In vitro, two-dimensional (2D) homotypic cultures lose many key characteristics; 2D cultures have altered proliferation, differentiation, and biochemical profiles compared to their in vivo counterparts ^115,116. 3D homotypic cultures more closely mimic reality due to multi- directional cell-cell contact and gradients of exchanging waste and CO2 with nutrients and oxygen throughout the spheroid, creating regional differences in 3D cell cultures. The cells in outer layers are more proliferative as they are readily exposed to oxygen and nutrients, whereas in the core where oxygen and nutrient levels are reduced cells are more quiescent or even necrotic ^117,118. This results in differences in cell proliferation and cell death rates impact the overall 3D culture growth and response to administered treatments ^119,120. The incorporation of a matrix into the 3D cultures more closely resembles the ECM surrounding

(28)

cells in vivo, providing structure and signals modulating polarity and growth ^121,122. Including additional cell types found in the tumor microenvironment, thereby creating heterotypic 3D cultures, further mimics the in vivo or clinical situation. Indeed, heterotypic 3D cultures differ in morphology, growth and response to treatment ^119,123.

In vivo, subcutaneous xenografts are one of the most commonly used models, but they do not adequately represent the host and patient immune environment, metastatic development and the tumor heterogeneity and correlation to resistance ¹²⁴. The selection of appropriate models to facilitate translation of treatment efficacy from pre-clinical models to the clinics is therefore important for the improvement of treatment success.

Thesis outline

Chapter 1 of this thesis describes the investigation and optimization of the chemotherapy combination currently serving as the standard of care for CRC treatment. Chapter 2 describes the establishment and characteristics of cell cultures of various complexity replicating important features of the CRC microenvironment. Further, the effect on drug combination treatment response and drug interactions compared to traditional 2D cell cultures is addressed. Annex B presents a relevant press release featuring these result. Chapter 3 describes the identification and optimization of drug combinations for the improved treatment of CRC, with special considerations for synergy, efficacy and selectivity of the drug mixtures.

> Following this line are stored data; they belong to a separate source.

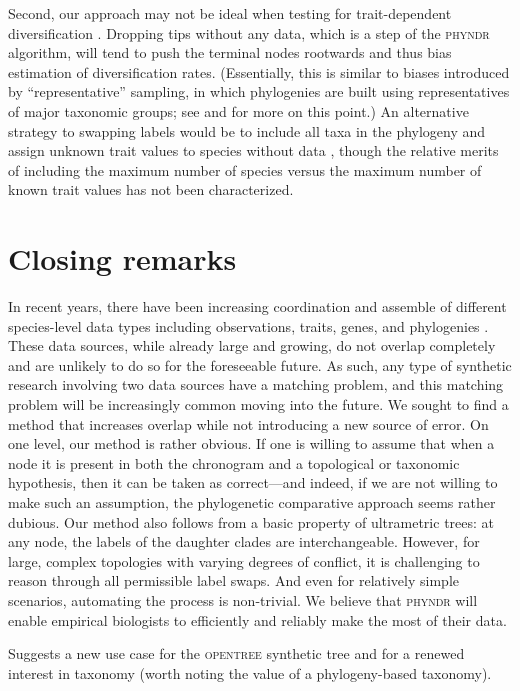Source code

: \documentclass[a4paper,11pt]{article}
\begin{document}
Second, our approach may not be ideal when testing for trait-dependent diversification \citep[e.g.,][]{Maddison2007, FitzJohn2012}. Dropping tips without any data, which is a step of the \textsc{phyndr} algorithm, will tend to push the terminal nodes rootwards and thus bias estimation of diversification rates. (Essentially, this is similar to biases introduced by ``representative'' sampling, in which phylogenies are built using representatives of major taxonomic groups; see \citealt{Hohna2011} and \citealt{Stadler2013} for more on this point.) An alternative strategy to swapping labels would be to include all taxa in the phylogeny and assign unknown trait values to species without data \citep{FitzJohn2009}, though the relative merits of including the maximum number of species versus the maximum number of known trait values has not been characterized.

\section{Closing remarks}

In recent years, there have been increasing coordination and assemble of different species-level data types including observations, traits, genes, and phylogenies \citep{Parr2012}.  These data sources, while already large and growing, do not overlap completely and are unlikely to do so for the foreseeable future.  As such, any type of synthetic research involving two data sources have a matching problem, and this matching problem will be increasingly common moving into the future.  We sought to find a method that increases overlap while not introducing a new source of error.  On one level, our method is rather obvious. If one is willing to assume that when a node it is present in both the chronogram and a topological or taxonomic hypothesis, then it can be taken as correct---and indeed, if we are not willing to make such an assumption, the phylogenetic comparative approach seems rather dubious.  Our method also follows from a basic property of ultrametric trees: at any node, the labels of the daughter clades are interchangeable. However, for large, complex topologies with varying degrees of conflict, it is challenging to reason through all permissible label swaps. And even for relatively simple scenarios, automating the process is non-trivial. We believe that \textsc{phyndr} will enable empirical biologists to efficiently and reliably make the most of their data.

Suggests a new use case for the \textsc{opentree} synthetic tree \citep{OpenTree} and for a renewed interest in taxonomy (worth noting the value of a phylogeny-based taxonomy).
\end{document}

Furthermore, this chapter also includes the validation of their effect on heterotypic 3D cell cultures and patient-derived CRC metastatic cell cultures. Finally, this chapter describes the investigation of the drug combination mechanism of action and the translation of two optimal drug combinations to murine in vivo models and their pharmacokinetics.

Drug combinations were also investigated for the treatment of renal cell carcinoma. First, Annex C contains the review publication describing promising results with epigenetic drug combinations. Next, Annex D presents the identification of a synergistic multi-drug combination composed of epigenetic drugs and TKIs, and its mechanism of action causing cell mitosis retardation and cell death in renal cell carcinoma and melanoma cells.

Scientific contributions including this work, in publications, oral presentations and poster presentations, including awarded scientific recognition, is presented in Annex A.